A GPU produces, by carrying out a process known as “rendering” creates individual pixels that together form an image based on a higher level description of image components. A GPU typically carries out continuous rendering using pipelines to process pixel, texture, and geometric data. These pipelines are often referred to as a collection of fixed function special purpose pipelines such as rasterizers, setup engines, color blenders, hieratical depth, texture mapping and programmable stages that can be accomplished in shader pipes or shader pipelines, “shader” being a term in computer graphics referring to a set of software instructions used by a graphic resource primarily to perform rendering effects. In addition, GPU's can also employ multiple programmable pipelines in a parallel processing design to obtain higher throughput. A multiple of shader pipelines can also be referred to as a shader pipe array.
As a shader pipe array performs its ongoing rendering process, manufacturing defects in a pipeline can be become known and subsequent failures can occur within a pipeline. A small defect or failure in a system without any logic repair is fatal and can render the device defective.
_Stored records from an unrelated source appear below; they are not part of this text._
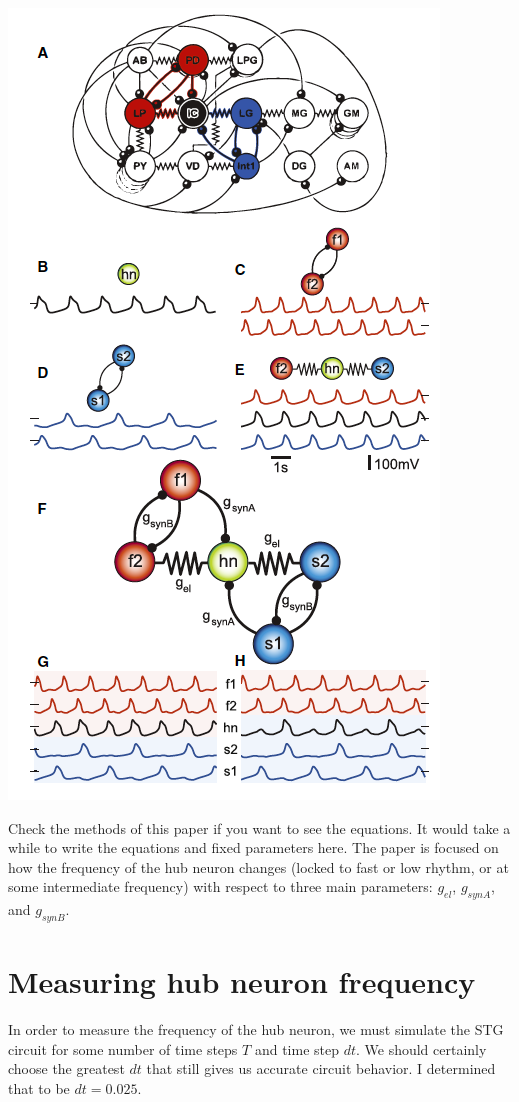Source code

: \documentclass[11pt]{article}
\begin{document}
\begin{center}
\includegraphics[scale=0.3]{figs/Gutierrez2013_Fig1.png} \\
\end{center}

Check the methods of this paper if you want to see the equations.  It would take a while to write the equations and fixed parameters here.  The paper is focused on how the frequency of the hub neuron changes (locked to fast or low rhythm, or at some intermediate frequency) with respect to three main parameters: $g_{el}$, $g_{synA}$, and $g_{synB}$.

\section{Measuring hub neuron frequency}
In order to measure the frequency of the hub neuron, we must simulate the STG circuit for some number of time steps $T$ and time step $dt$.  We should certainly choose the greatest $dt$ that still gives us accurate circuit behavior.  I determined that to be $dt = 0.025$.  
\end{document}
In addition, GPUs also support texture mapping. Texture mapping is a process used to determine the texture color for a texture mapped pixel through the use of the colors of nearby pixels of the texture, or texels. The process is also referred to as texture smoothing or texture interpolation. However, high image quality texture mapping requires a high degree of computational complexity.
Given the ever increasing complexity of new software applications and API shader language advancements, the demands on GPUs to provide high quality rendering, texture mapping and generalize memory access for advanced rendering and generalized compute, computation complexities are further increasing.
In addition, GPUs equipped with a Unified Shader also simultaneously support many types of shader processing, from pixel, vertex, primitive, surface and generalized compute are raising the demand for higher performance generalized memory access capabilities.
What are needed, therefore, are systems and/or methods to alleviate the aforementioned deficiencies. Particularly, what is needed is a scalable Unified Shader design approach for a shader pipe with a multipurpose texture mapping system capable of generalized load/store operations with the ability to overcome the effects of a defective internal subcircuit with minimal impact on overall system performance.